On Wednesday, Bitcoin rose above $70,000 following news of a Pakistan-brokered two-week ceasefire between the United States and Iran aimed at reopening the Strait of Hormuz. The top cryptocurrency peaked at $72,734 before settling at $71,477, marking a 5% increase as reported by CryptoSlate.
This surge occurred alongside significant movements in oil prices, equities, and inflation expectations, suggesting that easing geopolitical tensions could potentially sustain capital flow into riskier assets beyond short-term relief. Within two hours of the ceasefire announcement, Binance’s derivatives markets saw approximately $3 billion in taker buy volume on Bitcoin according to CryptoQuant.
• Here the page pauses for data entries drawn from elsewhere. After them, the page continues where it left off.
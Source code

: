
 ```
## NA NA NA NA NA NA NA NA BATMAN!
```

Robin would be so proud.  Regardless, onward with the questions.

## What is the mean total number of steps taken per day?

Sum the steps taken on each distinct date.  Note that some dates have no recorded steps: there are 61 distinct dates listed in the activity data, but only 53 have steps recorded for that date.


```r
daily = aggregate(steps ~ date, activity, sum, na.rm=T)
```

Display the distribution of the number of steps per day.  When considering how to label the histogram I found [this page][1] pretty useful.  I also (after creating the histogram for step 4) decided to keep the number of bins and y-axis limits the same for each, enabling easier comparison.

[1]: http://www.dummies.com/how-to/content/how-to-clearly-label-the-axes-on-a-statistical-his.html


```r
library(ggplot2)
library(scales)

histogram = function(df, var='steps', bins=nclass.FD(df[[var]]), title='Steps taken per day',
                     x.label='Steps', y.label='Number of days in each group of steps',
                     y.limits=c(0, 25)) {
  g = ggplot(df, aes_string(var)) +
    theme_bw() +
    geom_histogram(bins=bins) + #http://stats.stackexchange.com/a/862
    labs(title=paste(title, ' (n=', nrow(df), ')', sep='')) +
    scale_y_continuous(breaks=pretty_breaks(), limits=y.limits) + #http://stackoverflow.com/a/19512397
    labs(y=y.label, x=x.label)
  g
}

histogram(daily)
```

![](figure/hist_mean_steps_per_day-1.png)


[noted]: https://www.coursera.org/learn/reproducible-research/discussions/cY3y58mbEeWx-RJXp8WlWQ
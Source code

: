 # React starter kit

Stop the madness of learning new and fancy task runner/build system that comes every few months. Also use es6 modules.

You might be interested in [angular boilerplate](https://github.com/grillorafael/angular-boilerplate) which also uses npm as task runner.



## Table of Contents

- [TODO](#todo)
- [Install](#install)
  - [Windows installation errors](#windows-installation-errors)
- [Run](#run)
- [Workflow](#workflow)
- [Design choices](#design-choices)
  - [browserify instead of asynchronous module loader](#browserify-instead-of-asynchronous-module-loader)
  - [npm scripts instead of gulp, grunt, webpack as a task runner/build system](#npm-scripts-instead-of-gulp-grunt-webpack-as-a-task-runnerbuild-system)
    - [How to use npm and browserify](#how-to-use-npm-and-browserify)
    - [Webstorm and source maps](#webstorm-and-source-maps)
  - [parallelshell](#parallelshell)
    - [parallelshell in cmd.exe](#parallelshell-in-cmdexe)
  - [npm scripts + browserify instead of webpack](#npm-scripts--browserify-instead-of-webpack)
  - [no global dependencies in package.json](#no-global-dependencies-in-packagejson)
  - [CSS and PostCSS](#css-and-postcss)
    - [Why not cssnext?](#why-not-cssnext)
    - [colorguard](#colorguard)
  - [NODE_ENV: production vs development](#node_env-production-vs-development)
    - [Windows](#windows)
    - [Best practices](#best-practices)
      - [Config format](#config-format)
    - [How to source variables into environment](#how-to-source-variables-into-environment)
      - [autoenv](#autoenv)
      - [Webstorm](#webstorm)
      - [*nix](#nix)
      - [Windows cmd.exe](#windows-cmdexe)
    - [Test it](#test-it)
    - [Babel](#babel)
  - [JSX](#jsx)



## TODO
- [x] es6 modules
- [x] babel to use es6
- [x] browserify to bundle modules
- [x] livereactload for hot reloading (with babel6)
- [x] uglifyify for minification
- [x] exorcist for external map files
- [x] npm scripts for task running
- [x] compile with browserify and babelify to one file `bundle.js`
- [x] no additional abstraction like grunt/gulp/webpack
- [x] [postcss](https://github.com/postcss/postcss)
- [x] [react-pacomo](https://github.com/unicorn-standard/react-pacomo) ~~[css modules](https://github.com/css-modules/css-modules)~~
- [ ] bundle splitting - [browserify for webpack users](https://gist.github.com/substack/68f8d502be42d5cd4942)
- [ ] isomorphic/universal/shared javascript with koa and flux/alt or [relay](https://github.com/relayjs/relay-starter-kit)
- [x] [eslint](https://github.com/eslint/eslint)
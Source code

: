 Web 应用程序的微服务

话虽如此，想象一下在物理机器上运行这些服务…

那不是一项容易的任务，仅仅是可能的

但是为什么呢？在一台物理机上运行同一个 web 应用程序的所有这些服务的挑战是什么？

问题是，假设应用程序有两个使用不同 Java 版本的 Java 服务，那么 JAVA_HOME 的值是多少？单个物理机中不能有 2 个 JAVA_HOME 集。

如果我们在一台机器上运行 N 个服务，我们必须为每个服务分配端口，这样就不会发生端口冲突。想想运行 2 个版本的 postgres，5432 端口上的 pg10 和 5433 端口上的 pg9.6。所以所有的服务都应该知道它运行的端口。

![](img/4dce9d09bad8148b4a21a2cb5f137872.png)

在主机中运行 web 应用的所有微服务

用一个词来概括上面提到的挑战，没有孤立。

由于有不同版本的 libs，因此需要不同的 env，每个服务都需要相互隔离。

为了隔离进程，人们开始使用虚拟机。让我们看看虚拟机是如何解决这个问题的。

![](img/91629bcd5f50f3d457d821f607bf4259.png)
The truce also triggered a broad market rally: Brent crude fell 13.8% to $94.25 and U.S. crude dropped 15.4% to $95.52, while global indices like Germany’s DAX rose by 4.7%, Japan’s Nikkei 225 increased by 5.4%, and South Korea’s Kospi jumped 6.9%.
Maksym Sakharov of WeFi commented on CryptoSlate that geopolitical tensions often drive out weak investors, but sustaining Bitcoin above $70,000 will require more than just the ceasefire news.
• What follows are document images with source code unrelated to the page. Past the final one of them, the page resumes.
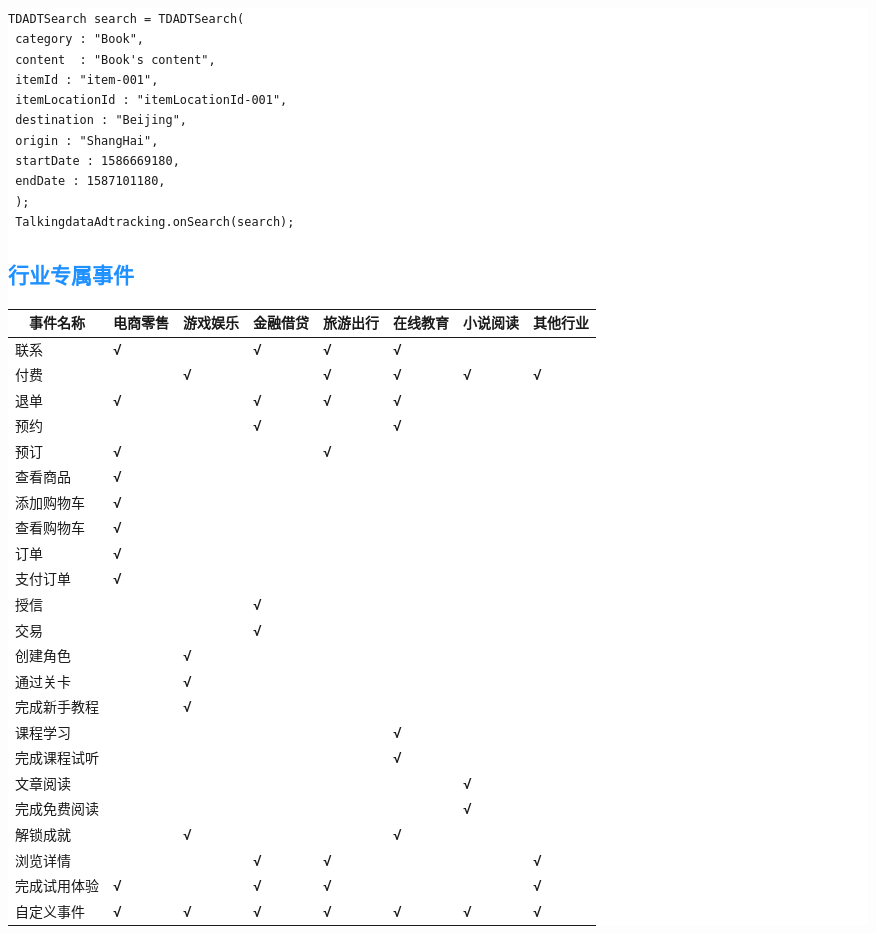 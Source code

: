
 ```objc
TDADTSearch search = TDADTSearch(
 category : "Book",
 content  : "Book's content",
 itemId : "item-001",
 itemLocationId : "itemLocationId-001",
 destination : "Beijing",
 origin : "ShangHai",
 startDate : 1586669180,
 endDate : 1587101180,
 );
 TalkingdataAdtracking.onSearch(search);
```

<span id="exclusive"/>

## <font color=#1E90FF>行业专属事件</font>

| 事件名称     | 电商零售 | 游戏娱乐 | 金融借贷 | 旅游出行 | 在线教育 | 小说阅读 | 其他行业 |
| ------------ | -------- | -------- | -------- | -------- | -------- | -------- | -------- |
| 联系         | √        | &nbsp;   | √        | √        | √        | &nbsp;   | &nbsp;   |
| 付费         | &nbsp;   | √        | &nbsp;   | √        | √        | √        | √        |
| 退单         | √        | &nbsp;   | √        | √        | √        | &nbsp;   | &nbsp;   |
| 预约         | &nbsp;   | &nbsp;   | √        | &nbsp;   | √        | &nbsp;   | &nbsp;   |
| 预订         | √        | &nbsp;   | &nbsp;   | √        | &nbsp;   | &nbsp;   | &nbsp;   |
| 查看商品     | √        | &nbsp;   | &nbsp;   | &nbsp;   | &nbsp;   | &nbsp;   | &nbsp;   |
| 添加购物车   | √        | &nbsp;   | &nbsp;   | &nbsp;   | &nbsp;   | &nbsp;   | &nbsp;   |
| 查看购物车   | √        | &nbsp;   | &nbsp;   | &nbsp;   | &nbsp;   | &nbsp;   | &nbsp;   |
| 订单         | √        | &nbsp;   | &nbsp;   | &nbsp;   | &nbsp;   | &nbsp;   | &nbsp;   |
| 支付订单     | √        | &nbsp;   | &nbsp;   | &nbsp;   | &nbsp;   | &nbsp;   | &nbsp;   |
| 授信         | &nbsp;   | &nbsp;   | √        | &nbsp;   | &nbsp;   | &nbsp;   | &nbsp;   |
| 交易         | &nbsp;   | &nbsp;   | √        | &nbsp;   | &nbsp;   | &nbsp;   | &nbsp;   |
| 创建角色     | &nbsp;   | √        | &nbsp;   | &nbsp;   | &nbsp;   | &nbsp;   | &nbsp;   |
| 通过关卡     | &nbsp;   | √        | &nbsp;   | &nbsp;   | &nbsp;   | &nbsp;   | &nbsp;   |
| 完成新手教程 | &nbsp;   | √        | &nbsp;   | &nbsp;   | &nbsp;   | &nbsp;   | &nbsp;   |
| 课程学习     | &nbsp;   | &nbsp;   | &nbsp;   | &nbsp;   | √        | &nbsp;   | &nbsp;   |
| 完成课程试听 | &nbsp;   | &nbsp;   | &nbsp;   | &nbsp;   | √        | &nbsp;   | &nbsp;   |
| 文章阅读     | &nbsp;   | &nbsp;   | &nbsp;   | &nbsp;   | &nbsp;   | √        | &nbsp;   |
| 完成免费阅读 | &nbsp;   | &nbsp;   | &nbsp;   | &nbsp;   | &nbsp;   | √        | &nbsp;   |
| 解锁成就     | &nbsp;   | √        | &nbsp;   | &nbsp;   | √        | &nbsp;   | &nbsp;   |
| 浏览详情     | &nbsp;   | &nbsp;   | √        | √        | &nbsp;   | &nbsp;   | √        |
| 完成试用体验 | √        | &nbsp;   | √        | √        | &nbsp;   | &nbsp;   | √        |
| 自定义事件   | √        | √        | √        | √        | √        | √        | √        |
The significance of the Strait of Hormuz in this context cannot be understated, as it is a crucial route for 20% of global oil exports. During recent disruptions, approximately 130 million barrels of crude and 46 million barrels of refined fuel were stranded on tankers in the Gulf, causing Brent to surge 55% since February 28.
The ceasefire announcement eased these tensions, reducing one immediate threat to inflation. Chicago Fed President Austan Goolsbee had previously warned that such conflicts could lead to stagflation. However, Josh Gilbert from eToro noted that the reduced oil prices signal a positive outlook for global markets by easing consumer pressure and moderating inflation expectations.
Despite Bitcoin breaking through $70,000, trading patterns indicate limited conviction. Glassnode highlighted that Bitcoin remains trapped between $60,000 and $70,000, with significant supply resistance above this range. Institutional interest has been volatile, as evidenced by fluctuations in ETF flows compiled by SoSoValue.
Derivatives data from Greeks.live suggests traders are less fearful of a crash but not convinced of a prolonged rally. Andre Dragosch of Bitwise remarked that a sustained move above $80,000 would mark a bullish shift in market psychology.
For Bitcoin to maintain its position above $70,000, the ceasefire must withstand initial scrutiny, oil prices should remain stable below panic levels near $109, and inflation fears need to diminish. If these conditions are met, Bitcoin could trade within a range of $70,000 to $78,000 with potential upward movement if demand strengthens.
Should tensions escalate again, Bitcoin might revert to the previous trading band between $62,000 and $69,000.